(Somewhat inspired by this activity from Family Fun magazine.)
Materials: Yarn scraps, cornstarch glue (recipe in link above), and some type of strong paper (we used vellum paper)
While flipping through the February issue of Family Fun, I saw this activity involving paste and yarn and I thought it had potential, if you take away the pre-determined end product and the confines of the cookie cutter. I thought, how fun would it be to run your hands along that sticky paste and put those yarn scraps any place you wanted? So that is what G and I did. (Click on pictures to embiggen.)

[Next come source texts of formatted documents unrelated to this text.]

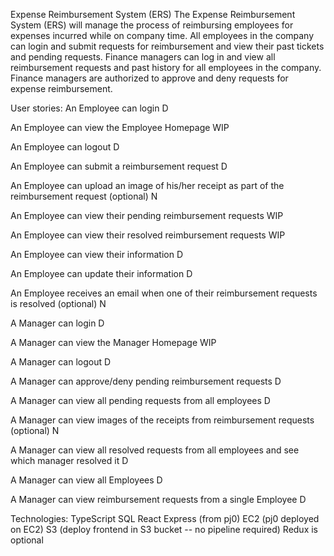 Expense Reimbursement System (ERS)
The Expense Reimbursement System (ERS) will manage the process of reimbursing employees for expenses incurred while on company time. All employees in the company can login and submit requests for reimbursement and view their past tickets and pending requests. Finance managers can log in and view all reimbursement requests and past history for all employees in the company. Finance managers are authorized to approve and deny requests for expense reimbursement.

User stories:
An Employee can login D

An Employee can view the Employee Homepage WIP

An Employee can logout D

An Employee can submit a reimbursement request D

An Employee can upload an image of his/her receipt as part of the reimbursement request (optional) N

An Employee can view their pending reimbursement requests WIP

An Employee can view their resolved reimbursement requests WIP

An Employee can view their information D

An Employee can update their information D

An Employee receives an email when one of their reimbursement requests is resolved (optional) N

A Manager can login D

A Manager can view the Manager Homepage WIP

A Manager can logout D

A Manager can approve/deny pending reimbursement requests D

A Manager can view all pending requests from all employees D

A Manager can view images of the receipts from reimbursement requests (optional) N

A Manager can view all resolved requests from all employees and see which manager resolved it D

A Manager can view all Employees D

A Manager can view reimbursement requests from a single Employee D

Technologies:
TypeScript
SQL
React
Express (from pj0)
EC2 (pj0 deployed on EC2)
S3 (deploy frontend in S3 bucket -- no pipeline required)
Redux is optional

As a knitter, I have no shortage of yarn scraps. Whenever I weave in and cut those pesky ends, I save them. I can’t help it. They might come in useful some day. And so I have overflowing bags of yarn ends, in any color you can think of. I cut some down, but I left the bag on the table, and G let me know if she needed a color that wasn’t already in the pile.
I’d showed her how to do it: Put the yarn in the glue, run your fingers down the yarn, and put it on the paper. As she worked, she repeated these instructions out loud. She told me what color she wanted, and she let me know if it was too long and if so, where I should cut it for her.
Look at those wonderfully messy hands! (They belong to a girl who is in charge of her creation!) Speaking of color, it’s so much fun to watch a toddler learn color, and it’s been fairly gratifying to see how much of this is learned and expressed as we work with color in the studio. Hurrah for hands-on experiential learning.
Towards the end, G indicated she needed a particular small ball of yarn. At first I thought she was asking for the dark grey portion, which was in the middle of the bundle (it was a scrap ball from a self-patterning yarn). But no, she wanted the balls themselves, and she glued them on. Here’s her finished piece.
I never would have thought of that, and I wasn’t sure it would stay, but who am I to place limits on ideas? They’re staying put just fine, and she took her yarn art into another dimension!
A few minutes into this activity, she said, “Mama too. Mama make shape too.” And so I did.